• _What you need to do_
Scan the listing below for the word "connect" and copy every line where it occurs.
── Dataset extract
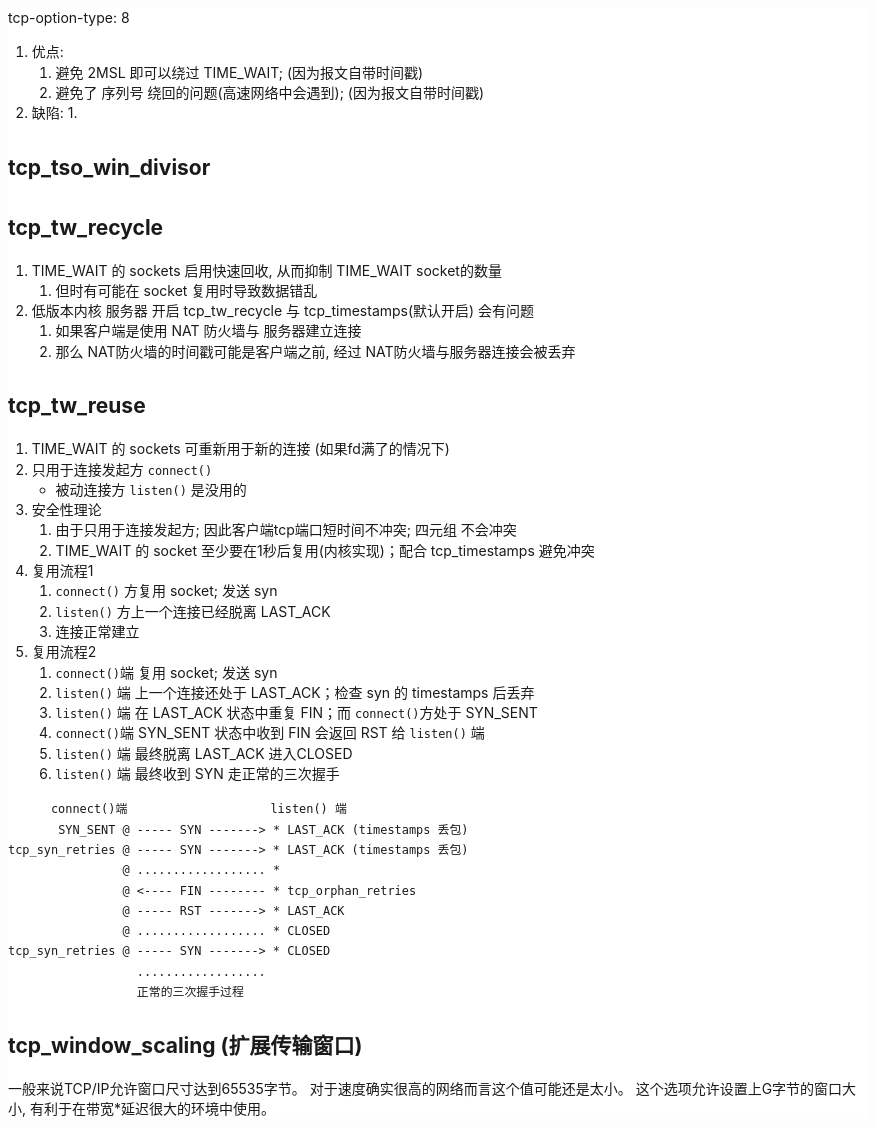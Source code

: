 tcp-option-type: 8

1. 优点:
    1. 避免 2MSL 即可以绕过 TIME_WAIT; (因为报文自带时间戳)
    2. 避免了 序列号 绕回的问题(高速网络中会遇到); (因为报文自带时间戳)
2. 缺陷:
    1. 

## tcp_tso_win_divisor
## tcp_tw_recycle
1. TIME_WAIT 的 sockets 启用快速回收, 从而抑制 TIME_WAIT socket的数量
    1. 但时有可能在 socket 复用时导致数据错乱
2. 低版本内核 服务器 开启 tcp_tw_recycle 与 tcp_timestamps(默认开启) 会有问题
    1. 如果客户端是使用 NAT 防火墙与 服务器建立连接
    2. 那么 NAT防火墙的时间戳可能是客户端之前, 经过 NAT防火墙与服务器连接会被丢弃
## tcp_tw_reuse
1. TIME_WAIT 的 sockets 可重新用于新的连接 (如果fd满了的情况下)
2. 只用于连接发起方 `connect()`
    + 被动连接方 `listen()` 是没用的
3. 安全性理论
    1. 由于只用于连接发起方; 因此客户端tcp端口短时间不冲突; 四元组  不会冲突
    2. TIME_WAIT 的 socket 至少要在1秒后复用(内核实现)；配合 tcp_timestamps 避免冲突
3. 复用流程1
    1. `connect()` 方复用 socket; 发送 syn
    2. `listen()`  方上一个连接已经脱离 LAST_ACK
    3. 连接正常建立
4. 复用流程2
    1. `connect()`端 复用 socket; 发送 syn
    2. `listen()` 端 上一个连接还处于 LAST_ACK；检查 syn 的 timestamps 后丢弃 
    3. `listen()` 端 在 LAST_ACK 状态中重复 FIN；而 `connect()`方处于 SYN_SENT
    4. `connect()`端 SYN_SENT 状态中收到 FIN 会返回 RST 给 `listen()` 端
    5. `listen()` 端 最终脱离 LAST_ACK 进入CLOSED
    6. `listen()` 端 最终收到 SYN 走正常的三次握手
```log
      connect()端                    listen() 端
       SYN_SENT @ ----- SYN -------> * LAST_ACK (timestamps 丢包)
tcp_syn_retries @ ----- SYN -------> * LAST_ACK (timestamps 丢包)
                @ .................. *
                @ <---- FIN -------- * tcp_orphan_retries
                @ ----- RST -------> * LAST_ACK
                @ .................. * CLOSED
tcp_syn_retries @ ----- SYN -------> * CLOSED
                  ..................
                  正常的三次握手过程
```

## tcp_window_scaling (扩展传输窗口)
一般来说TCP/IP允许窗口尺寸达到65535字节。
对于速度确实很高的网络而言这个值可能还是太小。
这个选项允许设置上G字节的窗口大小,
有利于在带宽*延迟很大的环境中使用。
────
• _Written reply_
2. 只用于连接发起方 `connect()`
    1. `connect()` 方复用 socket; 发送 syn
    1. `connect()`端 复用 socket; 发送 syn
    3. `listen()` 端 在 LAST_ACK 状态中重复 FIN；而 `connect()`方处于 SYN_SENT
    4. `connect()`端 SYN_SENT 状态中收到 FIN 会返回 RST 给 `listen()` 端
      connect()端                    listen() 端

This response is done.